Posts tagged "Clean"

Exporting accessibility friendly HTML from a PDF in Acrobat XI

In Acrobat XI Save as HTML feature we have made significant improvements in the export of numbered lists and tables among other things in content formatting. Through this we have tried to give our users a HTML output which maintains PDF look and feel to quite an extent using styling statements both at the document level and also through inline. This will help our users to make some styling adjustments easily in the HTML file and also have the advantage of getting the content like lists and tables properly recognized for faster final publishing. We have introduced various settings in this feature to match our customers requirements but those will be a topic of discussion in another blog post.

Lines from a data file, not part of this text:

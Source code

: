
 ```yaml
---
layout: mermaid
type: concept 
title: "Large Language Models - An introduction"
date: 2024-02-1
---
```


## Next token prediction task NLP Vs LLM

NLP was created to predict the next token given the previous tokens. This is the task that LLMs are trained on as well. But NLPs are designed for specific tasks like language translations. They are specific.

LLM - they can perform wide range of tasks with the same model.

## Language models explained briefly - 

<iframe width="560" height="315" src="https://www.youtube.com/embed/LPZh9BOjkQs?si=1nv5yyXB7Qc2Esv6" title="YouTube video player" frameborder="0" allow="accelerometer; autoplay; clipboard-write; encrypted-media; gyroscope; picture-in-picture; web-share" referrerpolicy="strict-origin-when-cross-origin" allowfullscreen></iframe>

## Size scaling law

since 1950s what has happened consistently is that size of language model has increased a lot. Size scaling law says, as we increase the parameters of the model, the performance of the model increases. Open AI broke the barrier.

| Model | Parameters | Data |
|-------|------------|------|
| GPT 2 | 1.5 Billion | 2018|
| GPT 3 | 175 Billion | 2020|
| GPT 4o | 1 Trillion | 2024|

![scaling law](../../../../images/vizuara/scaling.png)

In this post we are focusing on a requirement which has been brought to our focus by some of our users. These customers, especially in the accessibility domain, want the export feature to be driven by the document’s structure (tags), and ignoring artifacts. They would also like to have none of the styling code in the HTML output so that it is cleaner and more readable. The first screenshot illustrates some examples of Artifacts present in a PDF and the second screenshot shows the exported HTML from Acrobat XI for the same PDF. The HTML has the artifacts which has been shown by arrow pointers.

To help our customers to achieve these requirements we are uploading two files (HTML 3.2 and HTML 4.01) which need to be copied at “Acrobat\plug_ins\SaveAsXML\MappingTables” in Windows installation directory and “Contents/Built-in/SaveAsXML.acroplugin/Contents/MacOS/MappingTables” on your Mac OS installation. Once you copy these files and restart Acrobat you will get new save options in the Save As dialog. These new options are shown in the screenshot below. They would be HTML 3.2 and HTML 4.01 with CSS 1.0. Our customers will remember them as the options that were present in Acrobat 9.0.

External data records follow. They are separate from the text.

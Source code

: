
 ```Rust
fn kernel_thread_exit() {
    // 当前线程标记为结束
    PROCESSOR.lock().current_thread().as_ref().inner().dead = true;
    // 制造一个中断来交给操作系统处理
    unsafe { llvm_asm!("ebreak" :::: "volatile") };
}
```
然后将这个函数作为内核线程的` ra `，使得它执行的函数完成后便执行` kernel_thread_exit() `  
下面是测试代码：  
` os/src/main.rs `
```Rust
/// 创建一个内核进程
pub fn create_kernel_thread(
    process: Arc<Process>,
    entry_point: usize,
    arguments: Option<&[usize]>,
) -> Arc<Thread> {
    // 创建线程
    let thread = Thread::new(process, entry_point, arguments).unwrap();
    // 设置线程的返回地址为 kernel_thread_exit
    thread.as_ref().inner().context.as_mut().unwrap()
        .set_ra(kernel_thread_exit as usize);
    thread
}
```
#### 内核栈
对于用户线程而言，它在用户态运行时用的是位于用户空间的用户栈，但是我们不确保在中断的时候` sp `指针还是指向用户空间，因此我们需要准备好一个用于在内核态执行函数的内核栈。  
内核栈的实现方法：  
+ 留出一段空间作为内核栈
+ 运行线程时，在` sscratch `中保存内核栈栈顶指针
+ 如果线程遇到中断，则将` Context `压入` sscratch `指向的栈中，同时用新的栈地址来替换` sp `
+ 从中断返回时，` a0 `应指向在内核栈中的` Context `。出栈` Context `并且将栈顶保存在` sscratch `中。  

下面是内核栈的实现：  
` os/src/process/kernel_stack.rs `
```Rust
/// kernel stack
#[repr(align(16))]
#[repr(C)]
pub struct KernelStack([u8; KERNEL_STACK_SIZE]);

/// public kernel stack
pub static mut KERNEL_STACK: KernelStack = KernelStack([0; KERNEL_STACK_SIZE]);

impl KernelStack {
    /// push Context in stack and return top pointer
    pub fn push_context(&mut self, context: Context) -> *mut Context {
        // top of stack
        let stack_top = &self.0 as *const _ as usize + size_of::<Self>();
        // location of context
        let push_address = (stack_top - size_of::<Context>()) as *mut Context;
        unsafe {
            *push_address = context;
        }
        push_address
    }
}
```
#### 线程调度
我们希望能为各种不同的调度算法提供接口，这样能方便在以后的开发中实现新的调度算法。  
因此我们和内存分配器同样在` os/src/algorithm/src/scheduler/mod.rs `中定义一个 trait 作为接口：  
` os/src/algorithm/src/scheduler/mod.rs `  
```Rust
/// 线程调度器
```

Using these options you can get HTML output which is much more accessibility friendly. Below is the HTML output of the PDF which we had shown above with the option HTML 3.2. As you can see this output doesn’t have the artifacts.

Also the below screenshot shows the difference in the HTML source as well. The first screenshot is the original Acrobat XI output and the second screenshot is output with HTML 3.2 option.

Hope our customers will find this solution helpful while working with Acrobat XI.